Hundreds of monarch butterflies settling on an oyamela fir tree for warmth in the Monarch Butterfly Biosphere Reserve.

In one of our blogs from last month, we explained carbon credits, carbon credits certification, and how they help us fund our Patsari stove project. This funding is vital for the sustainability of our stove project and our effort to protect the Monarch butterfly, which is now classified as endangered. How exactly do carbon credits help protect the Monarch Butterfly Biosphere Reserve, though? Keep reading to learn more about our Patsari stove project, how it’s protecting the monarch’s habitat, and how carbon credits certification makes it possible. 

What is Carbon Credits Certification?

You’ll be able to find a much more in-depth explanation of carbon credits and carbon credits certification in our previous blog, but here’s a quick explanation:

One carbon credit corresponds to one ton of carbon dioxide reduced, avoided, or eliminated from the atmosphere. These credits are developed by following a strict set of international standards quantifying emission reductions. After being verified, they can be sold on voluntary markets to organizations dedicated to reducing their carbon footprint.

The Gold Standard for the Global Goals is the best-recognized global organization for carbon credits certification. Our stove project is now designated as a Certified Gold Standard project, which means that it has undergone the most rigorous review of Voluntary Emission Reduction credits. 

With this certification, we can now sell carbon credits generated by the Patsari stove project to other organizations, helping reduce climate change and providing sustainable revenue for the stove project.

Monarch Butterfly Biosphere Reserve

Multiple trees that have been cut down in the Monarch Butterfly Biosphere Reserve.Each year, Monarch butterflies travel up to 3,000 miles to reach the monarch butterfly Biosphere Reserve in Michoacán, Mexico. Here, millions of monarchs gather in the oyamel fir trees to overwinter.

These butterflies have been traveling to this specific spot in Mexico for the winter for generations. Unfortunately, over the last 30 years, the number of butterflies migrating to Mexico for winter has been dwindling, and at this point, it “has decreased by more than 80%” according to the World Wildlife Fund.

Threats to the Monarch Butterfly Biosphere Reserve

The oyamel fir trees of the reserve provide shelter and warmth for butterflies, helping them survive the winter. Unfortunately, despite the fact that logging is banned in the reserve, illegal logging and forest degradation pose a significant threat to the monarchs. As these activities cause the forest to thin, the less protection these butterflies have, causing millions of monarchs to freeze.

ECOLIFE found that the communities surrounding the reserve were contributing to the forest’s degradation by harvesting wood to create cooking fires. These communities do not mean any harm to the forest and are simply doing what they need to do to survive. This is why we realized that in order to protect the reserve and the monarchs, we needed to address the community’s needs. 

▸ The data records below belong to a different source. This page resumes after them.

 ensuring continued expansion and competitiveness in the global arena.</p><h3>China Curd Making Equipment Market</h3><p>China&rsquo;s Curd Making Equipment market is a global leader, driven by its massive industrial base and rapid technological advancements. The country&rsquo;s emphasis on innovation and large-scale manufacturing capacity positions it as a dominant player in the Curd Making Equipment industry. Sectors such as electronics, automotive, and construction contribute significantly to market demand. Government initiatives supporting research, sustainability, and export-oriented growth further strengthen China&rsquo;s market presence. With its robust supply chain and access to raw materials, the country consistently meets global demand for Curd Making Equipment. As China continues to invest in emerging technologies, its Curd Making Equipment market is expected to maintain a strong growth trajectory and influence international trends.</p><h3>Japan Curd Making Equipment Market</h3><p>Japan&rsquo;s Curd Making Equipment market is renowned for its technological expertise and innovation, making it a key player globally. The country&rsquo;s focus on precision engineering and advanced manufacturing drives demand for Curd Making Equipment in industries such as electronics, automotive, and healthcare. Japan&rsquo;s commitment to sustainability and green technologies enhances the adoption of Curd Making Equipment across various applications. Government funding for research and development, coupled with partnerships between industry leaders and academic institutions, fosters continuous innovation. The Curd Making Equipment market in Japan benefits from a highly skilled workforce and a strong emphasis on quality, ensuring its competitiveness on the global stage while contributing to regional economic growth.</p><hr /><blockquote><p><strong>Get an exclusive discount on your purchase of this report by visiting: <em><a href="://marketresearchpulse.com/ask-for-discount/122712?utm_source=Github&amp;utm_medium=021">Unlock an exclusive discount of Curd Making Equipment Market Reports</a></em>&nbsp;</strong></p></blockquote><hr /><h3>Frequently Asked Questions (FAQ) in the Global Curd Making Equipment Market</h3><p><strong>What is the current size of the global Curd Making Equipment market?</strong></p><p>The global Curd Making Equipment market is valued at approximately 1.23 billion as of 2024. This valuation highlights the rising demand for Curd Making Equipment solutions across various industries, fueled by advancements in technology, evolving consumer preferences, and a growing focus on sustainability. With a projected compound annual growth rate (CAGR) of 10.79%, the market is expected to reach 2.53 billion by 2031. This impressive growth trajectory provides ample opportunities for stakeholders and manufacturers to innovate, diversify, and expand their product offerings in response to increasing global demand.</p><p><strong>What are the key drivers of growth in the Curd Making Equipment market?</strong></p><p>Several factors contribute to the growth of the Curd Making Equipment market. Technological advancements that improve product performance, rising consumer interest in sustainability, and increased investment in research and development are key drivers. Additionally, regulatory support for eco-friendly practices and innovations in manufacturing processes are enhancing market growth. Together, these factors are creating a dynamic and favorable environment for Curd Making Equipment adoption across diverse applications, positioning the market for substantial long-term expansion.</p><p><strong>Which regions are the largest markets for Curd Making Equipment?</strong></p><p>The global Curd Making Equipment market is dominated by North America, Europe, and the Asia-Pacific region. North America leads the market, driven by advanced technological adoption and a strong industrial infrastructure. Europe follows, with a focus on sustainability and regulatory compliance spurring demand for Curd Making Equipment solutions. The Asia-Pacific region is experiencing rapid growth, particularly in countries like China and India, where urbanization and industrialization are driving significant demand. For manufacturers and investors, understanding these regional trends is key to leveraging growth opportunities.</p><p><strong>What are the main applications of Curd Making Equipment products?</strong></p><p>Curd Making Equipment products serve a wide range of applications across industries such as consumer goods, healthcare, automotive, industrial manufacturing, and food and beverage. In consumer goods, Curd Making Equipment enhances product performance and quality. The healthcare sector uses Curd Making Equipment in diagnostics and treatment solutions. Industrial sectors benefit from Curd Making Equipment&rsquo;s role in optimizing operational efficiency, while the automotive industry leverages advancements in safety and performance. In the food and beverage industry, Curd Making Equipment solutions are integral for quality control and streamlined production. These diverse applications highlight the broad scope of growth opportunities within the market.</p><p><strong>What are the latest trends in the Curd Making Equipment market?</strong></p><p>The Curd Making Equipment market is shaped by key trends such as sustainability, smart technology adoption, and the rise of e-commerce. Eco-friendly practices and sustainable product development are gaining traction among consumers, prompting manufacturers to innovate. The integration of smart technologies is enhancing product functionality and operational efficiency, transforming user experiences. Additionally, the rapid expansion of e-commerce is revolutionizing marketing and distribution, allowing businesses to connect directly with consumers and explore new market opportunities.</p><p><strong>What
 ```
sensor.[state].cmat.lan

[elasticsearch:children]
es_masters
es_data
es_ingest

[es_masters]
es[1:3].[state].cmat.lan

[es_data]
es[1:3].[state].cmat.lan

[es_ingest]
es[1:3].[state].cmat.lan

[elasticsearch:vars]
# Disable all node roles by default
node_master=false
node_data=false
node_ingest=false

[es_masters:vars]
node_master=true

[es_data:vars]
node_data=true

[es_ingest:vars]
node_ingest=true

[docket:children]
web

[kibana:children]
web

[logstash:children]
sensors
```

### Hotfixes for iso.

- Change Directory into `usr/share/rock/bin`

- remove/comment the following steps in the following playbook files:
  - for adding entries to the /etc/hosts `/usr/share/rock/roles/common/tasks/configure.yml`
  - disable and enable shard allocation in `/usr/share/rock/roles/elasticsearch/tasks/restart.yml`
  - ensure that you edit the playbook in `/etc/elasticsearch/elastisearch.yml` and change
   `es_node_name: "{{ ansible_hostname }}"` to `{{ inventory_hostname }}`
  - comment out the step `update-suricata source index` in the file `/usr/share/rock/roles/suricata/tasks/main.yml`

We realized that these communities needed more fuel-efficient stoves to significantly reduce the amount of fuel needed. In addition to this, smoke from indoor cooking in the home was damaging the health of these families. Taking these needs into consideration, we developed the Patsari stove.

The Patsari Stove Project: ECOLIFE’s Solution

Front view of ECOLIFE's Patsari stove is use with a blue and black pot set on top. The fire powering the stove is visible through a small opening.The Patsari stove is a sturdy, brick-walled stove that contains a highly efficient combustion chamber. Attached to each stove is a chimney that funnels smoke out of the home and all cooking surfaces are sealed to keep smoke from leaking into the house.

This stove was designed specifically with these communities in mind, which is why it has flat surfaces that are ideal for cooking tortillas and other traditional meals. In addition to this, the stove’s brick walls make it safe for children. The Patsari is our culturally appropriate solution to protecting both community health and the monarch. 

The Patsari has eliminated 90% of smoke from homes and uses 60% less firewood than other methods of cooking. So far, we have been able to build more than 12,300 stoves, saving an estimated 992,500 trees and impacting more than 61,000 community members.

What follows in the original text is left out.